__Instructions for the task__: Match the string "optimal" against each line below, and copy every line that matches.

------

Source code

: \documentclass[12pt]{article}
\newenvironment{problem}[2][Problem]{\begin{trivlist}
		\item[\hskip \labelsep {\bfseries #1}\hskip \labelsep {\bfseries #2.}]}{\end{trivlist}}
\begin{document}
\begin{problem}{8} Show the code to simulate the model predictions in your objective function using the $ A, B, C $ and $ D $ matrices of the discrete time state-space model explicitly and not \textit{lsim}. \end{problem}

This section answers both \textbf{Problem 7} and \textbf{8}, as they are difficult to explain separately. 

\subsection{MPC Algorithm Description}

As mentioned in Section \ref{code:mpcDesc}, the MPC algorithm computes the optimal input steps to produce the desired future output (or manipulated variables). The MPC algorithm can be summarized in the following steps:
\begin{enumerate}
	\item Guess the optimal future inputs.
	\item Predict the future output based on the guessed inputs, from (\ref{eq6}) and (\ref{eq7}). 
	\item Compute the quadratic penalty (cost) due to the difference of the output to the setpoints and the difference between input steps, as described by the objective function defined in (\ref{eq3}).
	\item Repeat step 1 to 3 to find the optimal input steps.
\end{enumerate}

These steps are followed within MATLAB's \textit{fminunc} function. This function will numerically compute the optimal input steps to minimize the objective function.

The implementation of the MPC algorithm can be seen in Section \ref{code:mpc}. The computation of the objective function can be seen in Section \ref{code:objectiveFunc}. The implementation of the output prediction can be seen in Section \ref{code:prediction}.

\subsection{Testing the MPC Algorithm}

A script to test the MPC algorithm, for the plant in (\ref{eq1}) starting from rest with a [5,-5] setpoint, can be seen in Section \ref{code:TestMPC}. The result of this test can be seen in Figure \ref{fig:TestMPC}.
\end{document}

------

__Task solution__:
As mentioned in Section \ref{code:mpcDesc}, the MPC algorithm computes the optimal input steps to produce the desired future output (or manipulated variables). The MPC algorithm can be summarized in the following steps:
	\item Guess the optimal future inputs.
	\item Repeat step 1 to 3 to find the optimal input steps.
These steps are followed within MATLAB's \textit{fminunc} function. This function will numerically compute the optimal input steps to minimize the objective function.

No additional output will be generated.